| TASK TO COMPLETE |
Look for the word "enroll" in the material below. Copy each line that has it.
- Opening Delimiter -
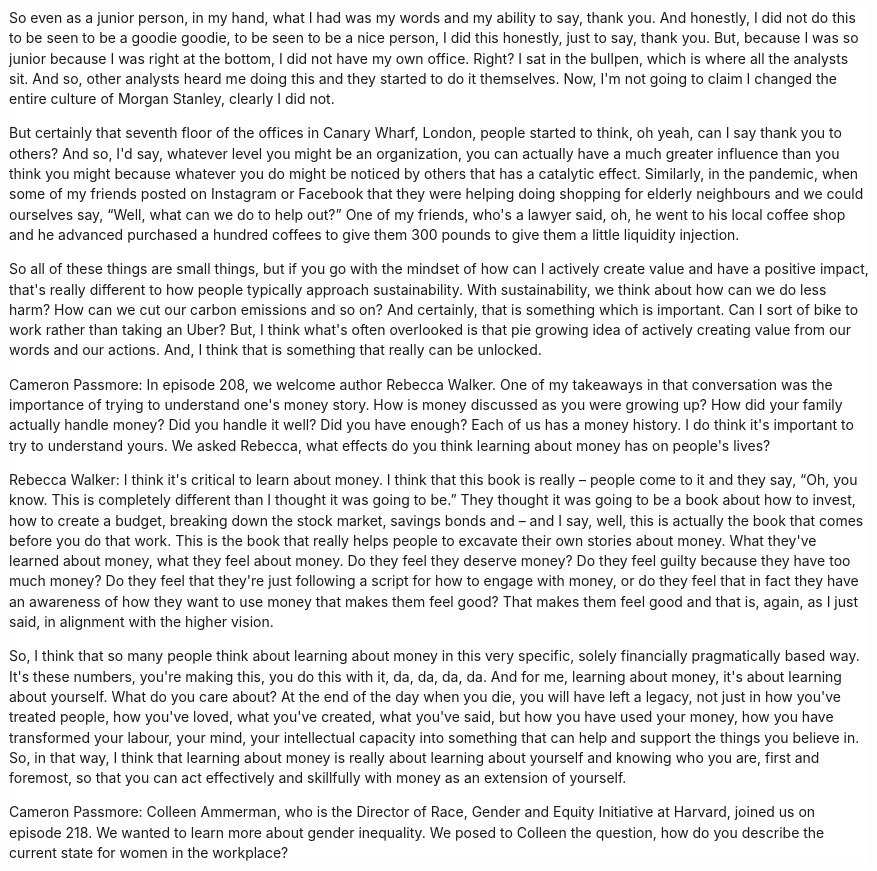 So even as a junior person, in my hand, what I had was my words and my ability to say, thank you. And honestly, I did not do this to be seen to be a goodie goodie, to be seen to be a nice person, I did this honestly, just to say, thank you. But, because I was so junior because I was right at the bottom, I did not have my own office. Right? I sat in the bullpen, which is where all the analysts sit. And so, other analysts heard me doing this and they started to do it themselves. Now, I'm not going to claim I changed the entire culture of Morgan Stanley, clearly I did not.

But certainly that seventh floor of the offices in Canary Wharf, London, people started to think, oh yeah, can I say thank you to others? And so, I'd say, whatever level you might be an organization, you can actually have a much greater influence than you think you might because whatever you do might be noticed by others that has a catalytic effect. Similarly, in the pandemic, when some of my friends posted on Instagram or Facebook that they were helping doing shopping for elderly neighbours and we could ourselves say, “Well, what can we do to help out?” One of my friends, who's a lawyer said, oh, he went to his local coffee shop and he advanced purchased a hundred coffees to give them 300 pounds to give them a little liquidity injection.

So all of these things are small things, but if you go with the mindset of how can I actively create value and have a positive impact, that's really different to how people typically approach sustainability. With sustainability, we think about how can we do less harm? How can we cut our carbon emissions and so on? And certainly, that is something which is important. Can I sort of bike to work rather than taking an Uber? But, I think what's often overlooked is that pie growing idea of actively creating value from our words and our actions. And, I think that is something that really can be unlocked.

Cameron Passmore: In episode 208, we welcome author Rebecca Walker. One of my takeaways in that conversation was the importance of trying to understand one's money story. How is money discussed as you were growing up? How did your family actually handle money? Did you handle it well? Did you have enough? Each of us has a money history. I do think it's important to try to understand yours. We asked Rebecca, what effects do you think learning about money has on people's lives?

Rebecca Walker: I think it's critical to learn about money. I think that this book is really – people come to it and they say, “Oh, you know. This is completely different than I thought it was going to be.” They thought it was going to be a book about how to invest, how to create a budget, breaking down the stock market, savings bonds and – and I say, well, this is actually the book that comes before you do that work. This is the book that really helps people to excavate their own stories about money. What they've learned about money, what they feel about money. Do they feel they deserve money? Do they feel guilty because they have too much money? Do they feel that they're just following a script for how to engage with money, or do they feel that in fact they have an awareness of how they want to use money that makes them feel good? That makes them feel good and that is, again, as I just said, in alignment with the higher vision.

So, I think that so many people think about learning about money in this very specific, solely financially pragmatically based way. It's these numbers, you're making this, you do this with it, da, da, da, da. And for me, learning about money, it's about learning about yourself. What do you care about? At the end of the day when you die, you will have left a legacy, not just in how you've treated people, how you've loved, what you've created, what you've said, but how you have used your money, how you have transformed your labour, your mind, your intellectual capacity into something that can help and support the things you believe in. So, in that way, I think that learning about money is really about learning about yourself and knowing who you are, first and foremost, so that you can act effectively and skillfully with money as an extension of yourself.

Cameron Passmore: Colleen Ammerman, who is the Director of Race, Gender and Equity Initiative at Harvard, joined us on episode 218. We wanted to learn more about gender inequality. We posed to Colleen the question, how do you describe the current state for women in the workplace?
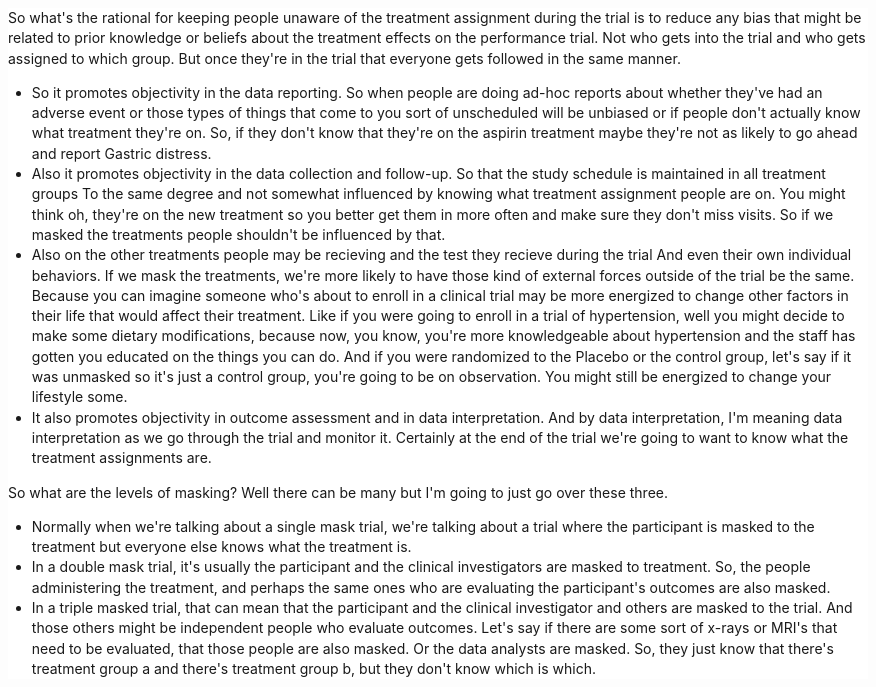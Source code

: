 
So what's the rational for keeping people unaware of
the treatment assignment during the trial is to reduce
any bias that might be related to prior knowledge
or beliefs about the treatment effects on the performance trial.
Not who gets into the trial and who gets assigned to which group.
But once they're in the trial that everyone
gets followed in the same manner.
 * So it promotes objectivity in the data reporting.
So when people are doing ad-hoc reports about whether
they've had an adverse event or those types of things
that come to you sort of unscheduled will be unbiased
or if people don't actually know what treatment they're on.
So, if they don't know that they're
on the aspirin treatment maybe they're not as
likely to go ahead and report Gastric distress.
  * Also it promotes objectivity in the data collection and follow-up.
So that the study schedule is maintained in all treatment groups To the same degree
and not somewhat influenced by knowing what treatment assignment people are on.
You might think oh, they're on the new treatment so
you better get them in more often and make sure they
don't miss visits.
So if we masked the treatments people shouldn't be influenced by that.
  * Also on the other treatments people may be recieving and the
test they recieve during the trial And even their own individual behaviors.
If we mask the treatments, we're more likely to have those
kind of external forces outside of the trial be the same.
Because you can imagine someone who's about to enroll in a clinical
trial may be more energized to change other
factors in their life that would affect their treatment.
Like if you were going to enroll in a trial of
hypertension, well you might decide to make some dietary modifications, because
now, you know, you're more knowledgeable about hypertension and the
staff has gotten you educated on the things you can do.
And if you were randomized to the Placebo or the control group,
let's say if it was unmasked so it's
just a control group, you're going to be on observation.
You might still be energized to change your lifestyle some.
  * It also promotes objectivity in outcome assessment and in data interpretation.
And by data interpretation, I'm meaning data interpretation
as we go through the trial and monitor it.
Certainly at the end of the trial we're
going to want to know what the treatment assignments are.

So what are the levels of masking?
Well there can be many but I'm going to just go over these three.
 * Normally when we're talking about a single
mask trial, we're talking about a trial where
the participant is masked to the treatment
but everyone else knows what the treatment is.
 * In a double mask trial, it's usually the
participant and the clinical investigators are masked to treatment.
So, the people administering the treatment, and
perhaps the same ones who are evaluating the
participant's outcomes are also masked.
 * In a triple masked trial, that can mean that the participant
and the clinical investigator and others are masked to the trial.
And those others might be independent people who evaluate outcomes.
Let's say if there are some sort of x-rays or MRI's
that need to be evaluated, that those people are also masked.
Or the data analysts are masked.
So, they just know
that there's treatment group a and there's treatment
group b, but they don't know which is which.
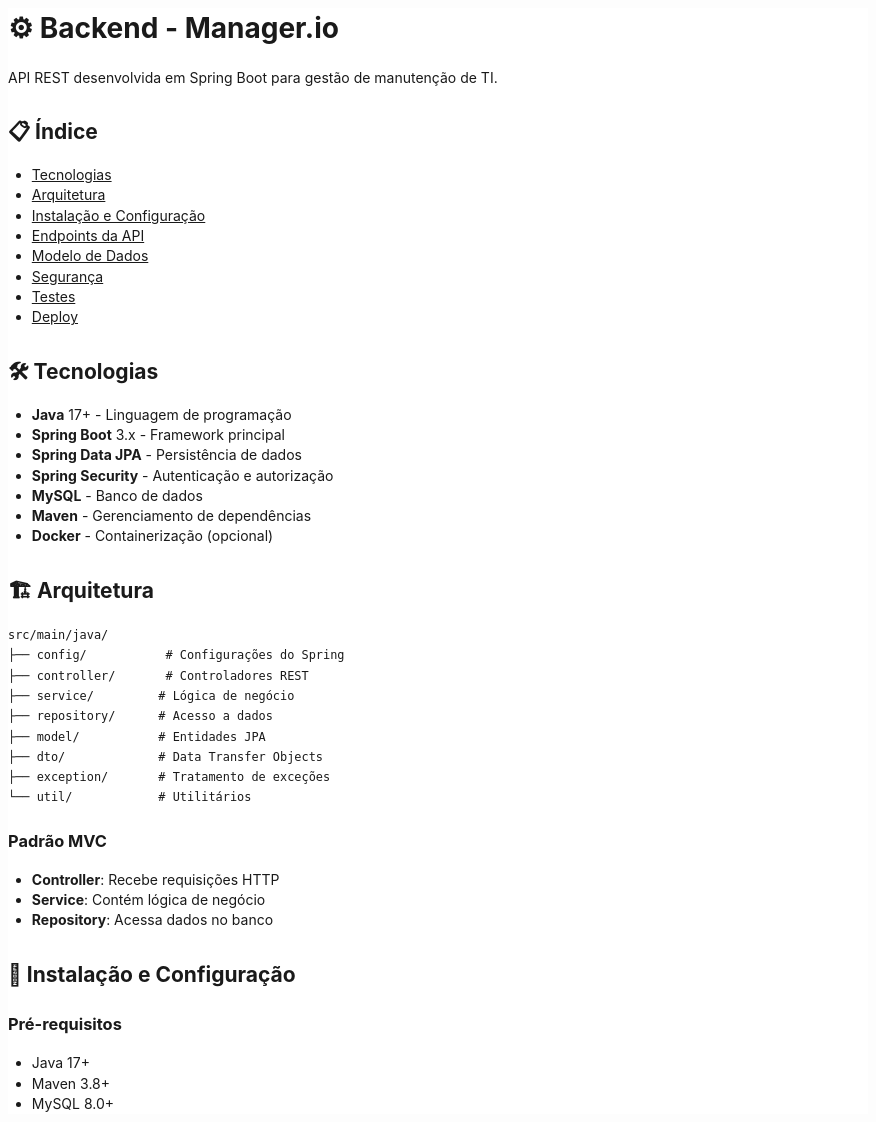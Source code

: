 # ⚙️ Backend - Manager.io

API REST desenvolvida em Spring Boot para gestão de manutenção de TI.

## 📋 Índice

- [Tecnologias](#-tecnologias)
- [Arquitetura](#-arquitetura)
- [Instalação e Configuração](#-instalação-e-configuração)
- [Endpoints da API](#-endpoints-da-api)
- [Modelo de Dados](#-modelo-de-dados)
- [Segurança](#-segurança)
- [Testes](#-testes)
- [Deploy](#-deploy)

## 🛠 Tecnologias

- **Java** 17+ - Linguagem de programação
- **Spring Boot** 3.x - Framework principal
- **Spring Data JPA** - Persistência de dados
- **Spring Security** - Autenticação e autorização
- **MySQL** - Banco de dados
- **Maven** - Gerenciamento de dependências
- **Docker** - Containerização (opcional)

## 🏗 Arquitetura

```
src/main/java/
├── config/           # Configurações do Spring
├── controller/       # Controladores REST
├── service/         # Lógica de negócio
├── repository/      # Acesso a dados
├── model/           # Entidades JPA
├── dto/             # Data Transfer Objects
├── exception/       # Tratamento de exceções
└── util/            # Utilitários
```

### Padrão MVC
- **Controller**: Recebe requisições HTTP
- **Service**: Contém lógica de negócio
- **Repository**: Acessa dados no banco

## 🚀 Instalação e Configuração

### Pré-requisitos

- Java 17+
- Maven 3.8+
- MySQL 8.0+
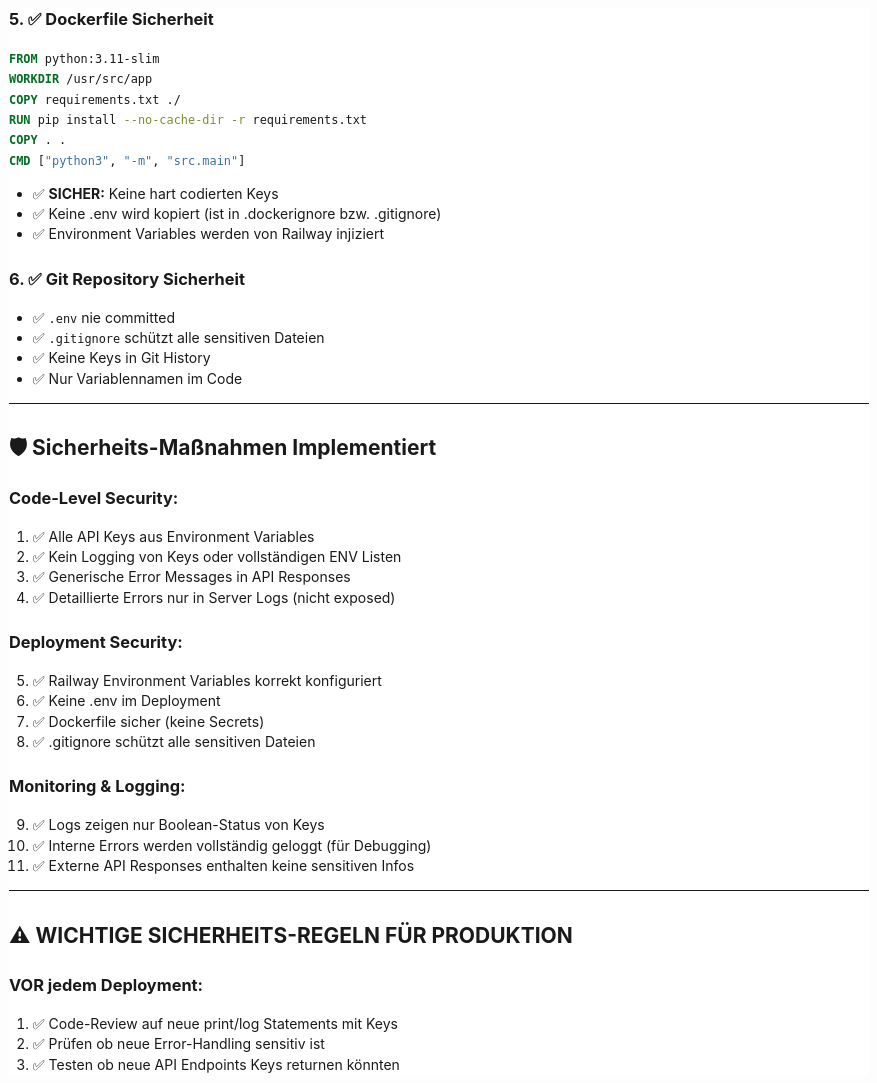 ### 5. ✅ **Dockerfile Sicherheit**
```dockerfile
FROM python:3.11-slim
WORKDIR /usr/src/app
COPY requirements.txt ./
RUN pip install --no-cache-dir -r requirements.txt
COPY . .
CMD ["python3", "-m", "src.main"]
```
- ✅ **SICHER:** Keine hart codierten Keys
- ✅ Keine .env wird kopiert (ist in .dockerignore bzw. .gitignore)
- ✅ Environment Variables werden von Railway injiziert

### 6. ✅ **Git Repository Sicherheit**
- ✅ `.env` nie committed
- ✅ `.gitignore` schützt alle sensitiven Dateien
- ✅ Keine Keys in Git History
- ✅ Nur Variablennamen im Code

---

## 🛡️ Sicherheits-Maßnahmen Implementiert

### **Code-Level Security:**
1. ✅ Alle API Keys aus Environment Variables
2. ✅ Kein Logging von Keys oder vollständigen ENV Listen
3. ✅ Generische Error Messages in API Responses
4. ✅ Detaillierte Errors nur in Server Logs (nicht exposed)

### **Deployment Security:**
5. ✅ Railway Environment Variables korrekt konfiguriert
6. ✅ Keine .env im Deployment
7. ✅ Dockerfile sicher (keine Secrets)
8. ✅ .gitignore schützt alle sensitiven Dateien

### **Monitoring & Logging:**
9. ✅ Logs zeigen nur Boolean-Status von Keys
10. ✅ Interne Errors werden vollständig geloggt (für Debugging)
11. ✅ Externe API Responses enthalten keine sensitiven Infos

---

## ⚠️ WICHTIGE SICHERHEITS-REGELN FÜR PRODUKTION

### **VOR jedem Deployment:**
1. ✅ Code-Review auf neue print/log Statements mit Keys
2. ✅ Prüfen ob neue Error-Handling sensitiv ist
3. ✅ Testen ob neue API Endpoints Keys returnen könnten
- Closing Delimiter -
| EXPECTED ANSWER |
Because you can imagine someone who's about to enroll in a clinical
Like if you were going to enroll in a trial of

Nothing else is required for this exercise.